Пока он так размышлял, Джордж слегка забрал вправо, и теперь, стараясь не разозлить волов, Фил пробирался сквозь бредущее стадо, догоняя брата.

– Что ж, Джорджи-бой, – ухмыльнулся он, – вот и настал тот день.

Хоть и братья, какими же разными они были ездоками, как непохоже держались в седле. Один сидел, развалившись, едва придерживая поводья голой рукой; другой – прямо, втянув живот, выпрямив спину и глядя только вперед.

– Тот? – обернулся Джордж. – Какой еще день?

– Какой день, говоришь? Какой день, толстячок? Да сегодня стукнуло двадцать пять! Девять-ноль-ноль! Ты что, не помнишь?

– Честно сказать, забыл.

Да как он мог забыть? О чем же он думал весь этот год?

– Двадцать пять лет. Что-то вроде серебряного юбилея у нас состряпывается, да?

В настроении шутливом или дурном Фил нередко коверкал слова.

– Давненько это было.

– Да, но, черт возьми, не так уж и давно.

Сколько лет прошло со времен их детства – не имело значения для Фила. С тех пор как ему исполнилось двенадцать, а Джорджу – десять, он не чувствовал себя и годом старше – только в разы умнее.

– Скажу одно, – добавил он, – славное было время.

– Да, пожалуй.

Зацепив поводья за луку седла, Джордж достал из нагрудного кармана мешочек «Булл Дархэм», снял перчатки и соорудил толстую самокрутку конусовидной формы.

Глядя на нее, Фил фыркнул. Какого черта он один должен нести бремя разговора об их юбилее? Что с тобой не так, Джордж? Живот разболелся? Отлично же все было в полях осенью, да и летом ходил веселый.

– Признай, толстяк, ты так и не научился одной рукой скручивать, – бросил Фил и резко повернул коня в гущу воловьего стада, чтобы пристать к кому-нибудь из погонщиков.

Он шевелил губами, предвкушая, как расскажет юным ковбоям о Бронко Генри, о том, как превосходно он скакал на лошади – даже в горячке и возрасте сорока восьми лет. Так великолепно, что они отродясь ничего красивее не видывали. Как же порой хотелось рассказать историю полностью, однако потому-то Фил и презирал выпивку. Боялся ляпнуть лишнего.
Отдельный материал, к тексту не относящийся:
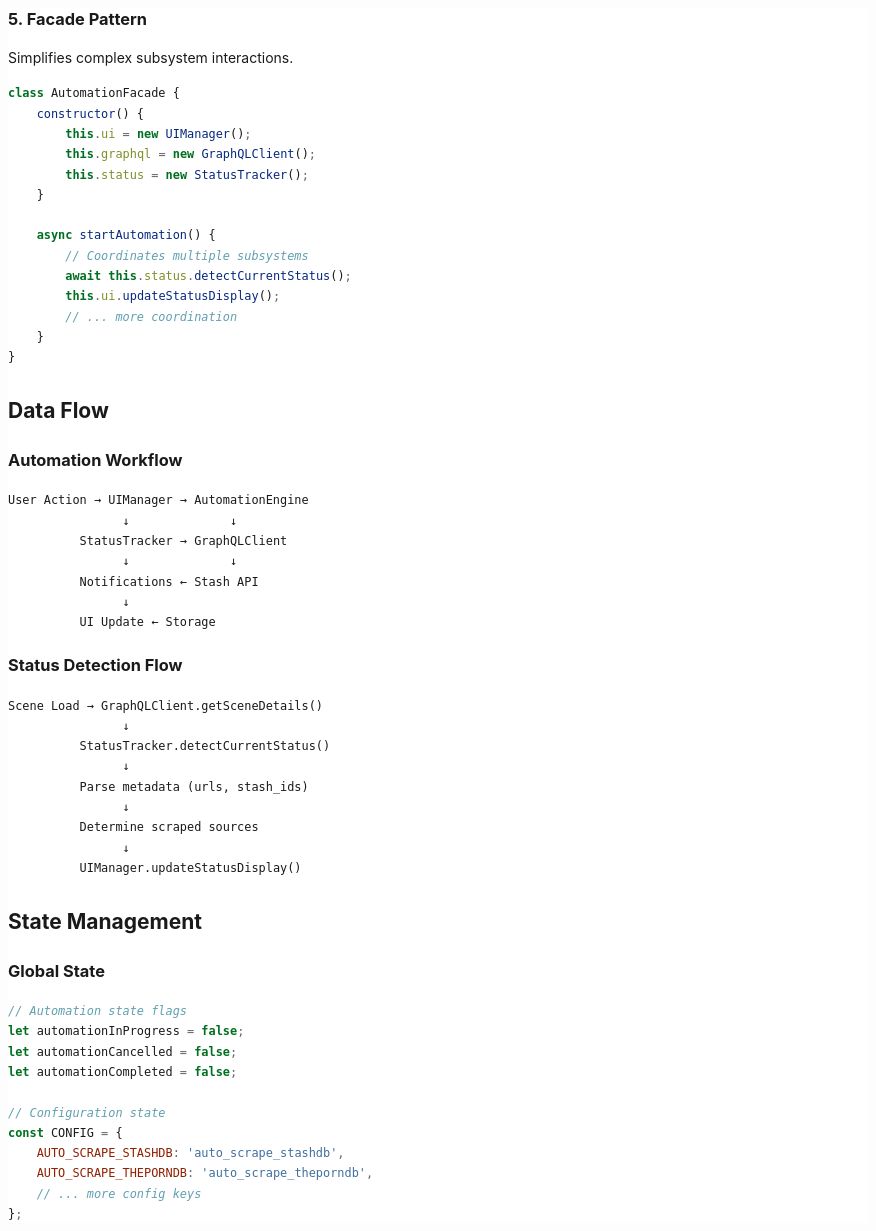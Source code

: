 
### 5. Facade Pattern
Simplifies complex subsystem interactions.

```javascript
class AutomationFacade {
    constructor() {
        this.ui = new UIManager();
        this.graphql = new GraphQLClient();
        this.status = new StatusTracker();
    }
    
    async startAutomation() {
        // Coordinates multiple subsystems
        await this.status.detectCurrentStatus();
        this.ui.updateStatusDisplay();
        // ... more coordination
    }
}
```

## Data Flow

### Automation Workflow
```
User Action → UIManager → AutomationEngine
                ↓              ↓
          StatusTracker → GraphQLClient
                ↓              ↓
          Notifications ← Stash API
                ↓
          UI Update ← Storage
```

### Status Detection Flow
```
Scene Load → GraphQLClient.getSceneDetails()
                ↓
          StatusTracker.detectCurrentStatus()
                ↓
          Parse metadata (urls, stash_ids)
                ↓
          Determine scraped sources
                ↓
          UIManager.updateStatusDisplay()
```

## State Management

### Global State
```javascript
// Automation state flags
let automationInProgress = false;
let automationCancelled = false;
let automationCompleted = false;

// Configuration state
const CONFIG = {
    AUTO_SCRAPE_STASHDB: 'auto_scrape_stashdb',
    AUTO_SCRAPE_THEPORNDB: 'auto_scrape_theporndb',
    // ... more config keys
};

```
Вдруг золотистый конь шарахнулся под ногами Фила и в испуге оступился: из-за куста вспорхнула маленькая серая пичужка. Ярость и горечь комом подступили к горлу.

– Черт подери, кляча старая! – рявкнул Фил, вздернув поводья и злобно поддав коню шпорами.

Двадцать пять лет прошло с тех пор, как они ехали бок о бок с Бронко Генри!

Солнце стояло высоко, тени становились короче, впереди ждали долгие часы зноя. Долгими, размышлял Фил, были и все эти годы, а также и тени, которые они отбрасывали.

Если ветер не обманывал острый нюх, скотные дворы Бича открывались путнику задолго до того, как их мог зацепить глаз. Дворы находились вблизи реки, в это время года почти пересохшей и отступившей от берегов. В безмятежной глади ее вод отражался купол безоблачного неба да стайки сорок, кружившие по округе в поисках падали – подохших от туляремии сусликов и кроликов или распухшей туши теленка, зараженного тем, что в этих краях называли «черной ножкой». Воистину, если ветер не обманывал острый нюх, нельзя было не почуять едкий серно-щелочной запах вялого ручейка, что впадал у скотных дворов в реку и загрязнял ее воды.

вернуться

3

Уильям Суррей Харт (1864–1946) – звезда немого кино, сценарист и режиссер.